**WHAT IS NEEDED**
Only certain lines below are wanted: those starting at the line containing "2. **Low Risk**: Implementation" and ending at the line containing "## Conclusion", both included, each retyped exactly.

Saved entries:
......
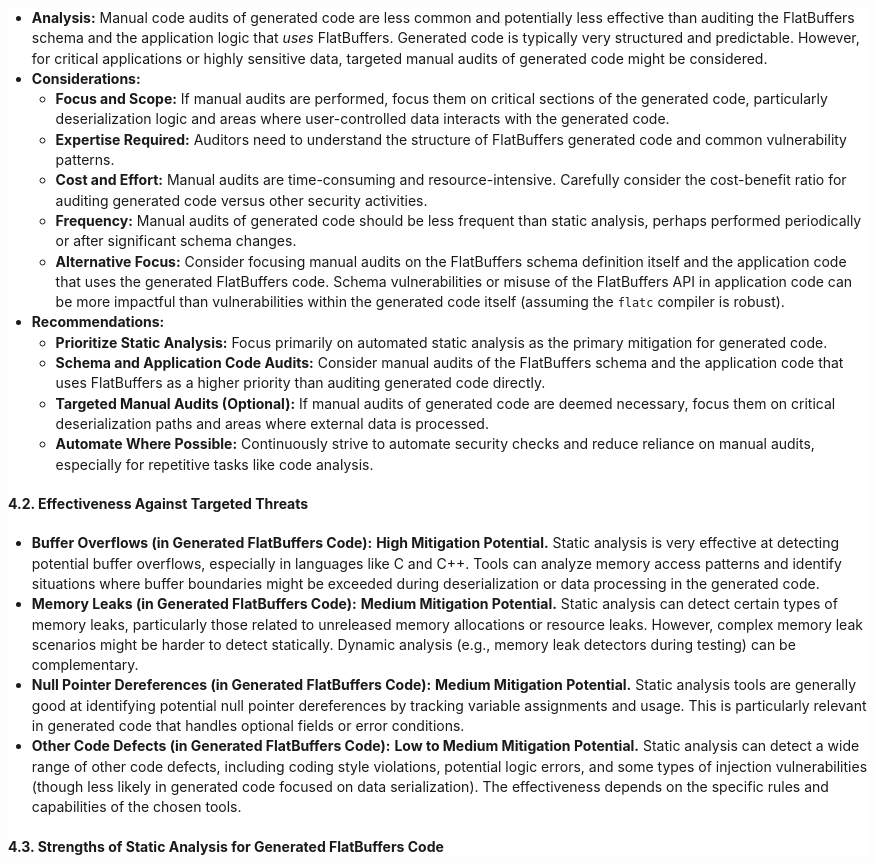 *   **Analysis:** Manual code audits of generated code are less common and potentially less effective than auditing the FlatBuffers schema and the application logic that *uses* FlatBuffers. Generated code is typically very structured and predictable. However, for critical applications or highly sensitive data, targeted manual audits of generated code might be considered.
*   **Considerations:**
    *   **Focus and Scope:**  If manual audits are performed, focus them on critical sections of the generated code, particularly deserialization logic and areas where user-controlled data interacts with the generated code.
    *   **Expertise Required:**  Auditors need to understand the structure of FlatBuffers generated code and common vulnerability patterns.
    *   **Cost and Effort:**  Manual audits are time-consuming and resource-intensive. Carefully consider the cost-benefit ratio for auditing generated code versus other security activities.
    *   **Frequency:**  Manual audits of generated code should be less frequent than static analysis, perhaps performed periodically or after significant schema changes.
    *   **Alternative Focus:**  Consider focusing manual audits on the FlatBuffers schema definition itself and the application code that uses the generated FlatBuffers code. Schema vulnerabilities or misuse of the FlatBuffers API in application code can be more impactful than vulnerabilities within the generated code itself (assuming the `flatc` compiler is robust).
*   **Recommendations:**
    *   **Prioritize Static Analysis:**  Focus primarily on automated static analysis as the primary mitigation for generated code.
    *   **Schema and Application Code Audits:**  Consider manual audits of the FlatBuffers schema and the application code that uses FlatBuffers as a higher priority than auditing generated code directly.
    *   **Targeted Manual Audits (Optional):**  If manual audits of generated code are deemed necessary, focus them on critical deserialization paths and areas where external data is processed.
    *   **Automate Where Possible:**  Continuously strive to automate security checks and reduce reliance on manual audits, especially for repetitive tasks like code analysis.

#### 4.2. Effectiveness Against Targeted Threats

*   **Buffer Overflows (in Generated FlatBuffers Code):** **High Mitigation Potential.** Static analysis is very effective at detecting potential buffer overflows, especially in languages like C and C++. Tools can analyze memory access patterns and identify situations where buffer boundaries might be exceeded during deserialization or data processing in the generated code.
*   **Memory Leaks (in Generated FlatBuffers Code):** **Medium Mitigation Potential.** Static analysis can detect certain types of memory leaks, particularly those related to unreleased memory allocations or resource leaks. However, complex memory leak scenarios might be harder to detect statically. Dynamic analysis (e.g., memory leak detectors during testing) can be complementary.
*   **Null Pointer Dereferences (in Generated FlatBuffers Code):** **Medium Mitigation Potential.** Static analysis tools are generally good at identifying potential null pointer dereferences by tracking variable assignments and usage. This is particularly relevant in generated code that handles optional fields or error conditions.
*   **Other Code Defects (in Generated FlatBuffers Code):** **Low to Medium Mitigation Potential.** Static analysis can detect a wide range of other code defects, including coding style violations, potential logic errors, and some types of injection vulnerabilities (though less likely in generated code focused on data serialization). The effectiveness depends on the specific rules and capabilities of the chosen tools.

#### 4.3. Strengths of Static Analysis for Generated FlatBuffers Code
......
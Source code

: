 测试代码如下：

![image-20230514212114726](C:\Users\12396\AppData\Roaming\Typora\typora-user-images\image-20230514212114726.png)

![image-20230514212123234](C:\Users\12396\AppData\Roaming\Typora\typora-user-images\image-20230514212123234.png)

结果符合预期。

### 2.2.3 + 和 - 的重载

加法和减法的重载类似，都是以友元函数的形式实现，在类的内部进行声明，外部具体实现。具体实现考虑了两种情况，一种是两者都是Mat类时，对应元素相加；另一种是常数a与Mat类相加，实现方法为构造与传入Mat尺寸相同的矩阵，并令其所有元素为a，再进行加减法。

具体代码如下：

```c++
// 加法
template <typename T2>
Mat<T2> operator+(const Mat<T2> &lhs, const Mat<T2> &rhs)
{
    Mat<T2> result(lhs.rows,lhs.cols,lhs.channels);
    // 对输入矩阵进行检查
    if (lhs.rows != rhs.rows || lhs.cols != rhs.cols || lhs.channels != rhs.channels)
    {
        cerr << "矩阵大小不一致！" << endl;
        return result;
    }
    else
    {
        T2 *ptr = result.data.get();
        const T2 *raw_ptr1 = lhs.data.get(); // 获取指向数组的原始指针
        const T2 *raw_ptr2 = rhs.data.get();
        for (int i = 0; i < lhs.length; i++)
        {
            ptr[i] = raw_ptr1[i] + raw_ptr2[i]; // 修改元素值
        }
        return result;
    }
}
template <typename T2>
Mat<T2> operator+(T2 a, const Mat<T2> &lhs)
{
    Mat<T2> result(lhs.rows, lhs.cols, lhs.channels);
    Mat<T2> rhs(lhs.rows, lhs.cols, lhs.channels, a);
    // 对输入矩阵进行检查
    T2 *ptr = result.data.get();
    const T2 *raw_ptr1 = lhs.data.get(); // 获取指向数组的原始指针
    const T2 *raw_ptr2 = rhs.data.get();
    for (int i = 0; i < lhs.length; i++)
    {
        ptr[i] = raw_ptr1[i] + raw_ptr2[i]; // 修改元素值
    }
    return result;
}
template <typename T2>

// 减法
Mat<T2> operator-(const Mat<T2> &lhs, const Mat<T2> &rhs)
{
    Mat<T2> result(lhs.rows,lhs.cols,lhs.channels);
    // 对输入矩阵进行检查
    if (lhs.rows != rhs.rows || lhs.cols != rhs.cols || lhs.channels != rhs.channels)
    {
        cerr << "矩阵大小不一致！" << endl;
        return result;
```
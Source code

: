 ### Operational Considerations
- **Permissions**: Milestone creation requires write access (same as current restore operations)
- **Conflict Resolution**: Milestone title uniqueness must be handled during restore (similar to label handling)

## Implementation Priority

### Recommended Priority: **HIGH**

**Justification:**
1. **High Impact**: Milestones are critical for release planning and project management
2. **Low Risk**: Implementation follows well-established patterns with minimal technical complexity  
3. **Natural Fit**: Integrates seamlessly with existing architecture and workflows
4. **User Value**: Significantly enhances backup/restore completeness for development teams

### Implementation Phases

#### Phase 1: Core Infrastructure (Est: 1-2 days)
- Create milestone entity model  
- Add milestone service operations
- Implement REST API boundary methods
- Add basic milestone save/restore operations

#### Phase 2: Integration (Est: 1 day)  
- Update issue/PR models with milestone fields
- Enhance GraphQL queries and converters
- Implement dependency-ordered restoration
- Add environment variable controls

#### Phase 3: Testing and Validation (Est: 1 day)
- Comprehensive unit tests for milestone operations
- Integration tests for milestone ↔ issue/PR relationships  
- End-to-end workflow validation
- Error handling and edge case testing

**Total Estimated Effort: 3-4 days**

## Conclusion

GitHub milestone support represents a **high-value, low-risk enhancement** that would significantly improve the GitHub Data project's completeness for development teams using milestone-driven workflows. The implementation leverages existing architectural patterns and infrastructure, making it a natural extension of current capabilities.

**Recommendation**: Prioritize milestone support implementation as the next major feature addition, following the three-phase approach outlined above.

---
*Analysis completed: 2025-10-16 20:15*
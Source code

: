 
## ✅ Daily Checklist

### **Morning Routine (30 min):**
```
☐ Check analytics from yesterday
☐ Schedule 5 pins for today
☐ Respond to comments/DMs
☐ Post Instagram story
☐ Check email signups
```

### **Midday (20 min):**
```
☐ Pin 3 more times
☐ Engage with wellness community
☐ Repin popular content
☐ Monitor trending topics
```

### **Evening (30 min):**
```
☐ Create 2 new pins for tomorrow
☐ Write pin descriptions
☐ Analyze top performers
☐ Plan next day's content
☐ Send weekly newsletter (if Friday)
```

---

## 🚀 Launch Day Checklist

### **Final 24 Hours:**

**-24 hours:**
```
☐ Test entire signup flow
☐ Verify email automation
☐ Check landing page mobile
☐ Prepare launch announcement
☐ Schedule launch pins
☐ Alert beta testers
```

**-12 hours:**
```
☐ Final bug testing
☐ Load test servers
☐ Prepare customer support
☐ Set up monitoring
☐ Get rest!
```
......
**ANSWER TO THIS PROBLEM**
2. **Low Risk**: Implementation follows well-established patterns with minimal technical complexity  
3. **Natural Fit**: Integrates seamlessly with existing architecture and workflows
4. **User Value**: Significantly enhances backup/restore completeness for development teams

### Implementation Phases

#### Phase 1: Core Infrastructure (Est: 1-2 days)
- Create milestone entity model  
- Add milestone service operations
- Implement REST API boundary methods
- Add basic milestone save/restore operations

#### Phase 2: Integration (Est: 1 day)  
- Update issue/PR models with milestone fields
- Enhance GraphQL queries and converters
- Implement dependency-ordered restoration
- Add environment variable controls

#### Phase 3: Testing and Validation (Est: 1 day)
- Comprehensive unit tests for milestone operations
- Integration tests for milestone ↔ issue/PR relationships  
- End-to-end workflow validation
- Error handling and edge case testing

**Total Estimated Effort: 3-4 days**

## Conclusion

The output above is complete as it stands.